Sources familiar with the deal tell FlightGlobal the informal notification has begun. Qatar has requested 36 Boeing F-15E Strike Eagles, with an option for a total of 72, sources say. Kuwait has requested 28 Boeing F/A-18 E/F Super Hornets, with an option for a total of 40 aircraft, although Kuwait has also considered a split buy that would include Eurofighter Typhoons.
Bahrain has expressed interest in the Lockheed Martin F-16.
"We are encouraged by continued progress and are hopeful to see further movement on Qatar and Kuwait fighter sales,” a Boeing spokeswoman says. “These sales are an important part of the future of the F/A-18 and F-15 fighter lines."
The Qatar and Kuwait sales come as a welcome boost to Boeing, which has slowed production of Super Hornets and EA-18G Growlers at its St. Louis, Missouri facility to two per month.

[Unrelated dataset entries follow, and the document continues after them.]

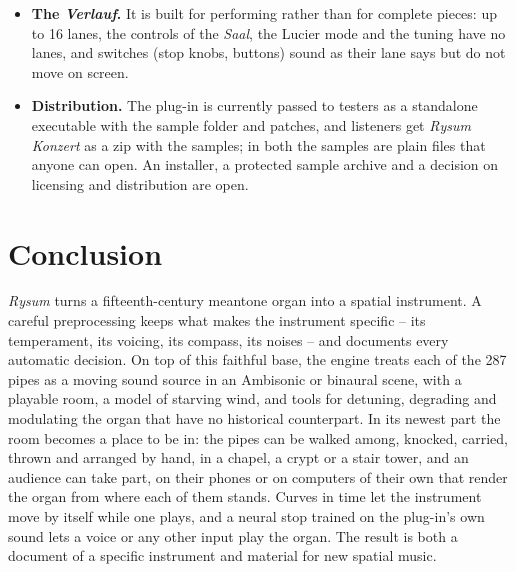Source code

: \documentclass[11pt,a4paper,parskip=half,DIV=11,toc=bibliography]{scrartcl}
\newcommand{\ui}[1]{\emph{#1}}                 %
\begin{document}
\begin{itemize}
        tuning of its default level and tracker settings, are still to be done \citep{neuralrysum2}.
  \item \textbf{The \ui{Verlauf}.} It is built for performing rather than for complete pieces: up to 16 lanes, the controls of the \ui{Saal}, the Lucier
        mode and the tuning have no lanes, and switches (stop knobs, buttons) sound as their lane says but do not move on screen.
  \item \textbf{Distribution.} The plug-in is currently passed to testers as a standalone executable with
        the sample folder and patches, and listeners get \emph{Rysum Konzert} as a zip with the samples; in both the samples are plain files that anyone
        can open. An installer, a protected sample archive and a decision on licensing and distribution are open.
\end{itemize}

\section{Conclusion}

\emph{Rysum} turns a fifteenth-century meantone organ into a spatial instrument. A careful preprocessing
keeps what makes the instrument specific -- its temperament, its voicing, its compass, its noises -- and
documents every automatic decision. On top of this faithful base, the engine treats each of the 287 pipes
as a moving sound source in an Ambisonic or binaural scene, with a playable room, a model of starving wind,
and tools for detuning, degrading and modulating the organ that have no historical counterpart. In its newest part the
room becomes a place to be in: the pipes can be walked among, knocked, carried, thrown and arranged by hand, in a chapel, a crypt or a stair
tower, and an audience can take part, on their phones or on computers of their own that render the organ from where each of them stands.
Curves in time let the instrument move by itself while one plays, and a neural stop trained on the plug-in's own sound lets a voice or any other
input play the organ. The result is
both a document of a specific instrument and material for new spatial music.




\clearpage
\appendix

\clearpage
\end{document}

In addition to continued orders from the US Navy, which requested 16 F/A-18s through fiscal year 2018, the possible Kuwait sale would extend the F/A-18 line through mid 2018. With the Navy and potential Kuwait orders, Boeing plans to continue building two Super Hornets per month into the 2020s, Dan Gillian, vice-president of F/A-18 and EA-18G programmes, told reporters in September.

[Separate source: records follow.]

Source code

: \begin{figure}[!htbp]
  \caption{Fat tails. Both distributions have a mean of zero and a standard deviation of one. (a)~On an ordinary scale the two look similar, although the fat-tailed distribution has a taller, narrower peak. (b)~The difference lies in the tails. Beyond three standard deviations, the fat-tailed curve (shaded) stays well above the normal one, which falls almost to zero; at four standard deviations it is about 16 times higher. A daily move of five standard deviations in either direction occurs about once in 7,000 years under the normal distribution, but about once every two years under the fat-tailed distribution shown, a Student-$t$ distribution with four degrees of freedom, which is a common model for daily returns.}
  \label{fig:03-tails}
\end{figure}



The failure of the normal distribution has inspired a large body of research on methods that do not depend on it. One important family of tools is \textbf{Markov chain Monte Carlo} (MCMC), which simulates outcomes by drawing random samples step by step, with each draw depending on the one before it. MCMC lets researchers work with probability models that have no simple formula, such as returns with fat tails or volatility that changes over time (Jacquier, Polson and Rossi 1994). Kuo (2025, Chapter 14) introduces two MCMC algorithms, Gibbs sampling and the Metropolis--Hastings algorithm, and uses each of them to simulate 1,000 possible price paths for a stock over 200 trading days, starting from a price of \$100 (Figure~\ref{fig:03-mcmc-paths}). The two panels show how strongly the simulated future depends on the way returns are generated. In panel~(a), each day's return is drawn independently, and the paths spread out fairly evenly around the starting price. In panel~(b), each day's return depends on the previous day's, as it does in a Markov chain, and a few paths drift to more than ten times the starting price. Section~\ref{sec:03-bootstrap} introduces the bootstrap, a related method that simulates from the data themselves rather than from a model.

"[It's] quite a different situation from two years ago," Gillian says. "We would have ended production in 2016, now we’re confident about building airplanes into the 20s."
In June, U.S. Navy Secretary Ray Mabus encouraged the foreign sales of Super Hornets to keep the production lines in St. Louis humming and costs down for the service. The Qatar sale would bring F-15 deliveries beyond its slated end in early 2019.
After languishing for two years, the three foreign sales are gaining traction after the US inked a $38 billion, 10-year military assistance package to Israel that included Lockheed Martin F-35s and the transfer of 10 Boeing F-15Ds that were excess defense articles from the US Air Force. That deal has helped quell Israeli concerns over the US delivering fighter jets to Gulf states it believes pose an existential threat.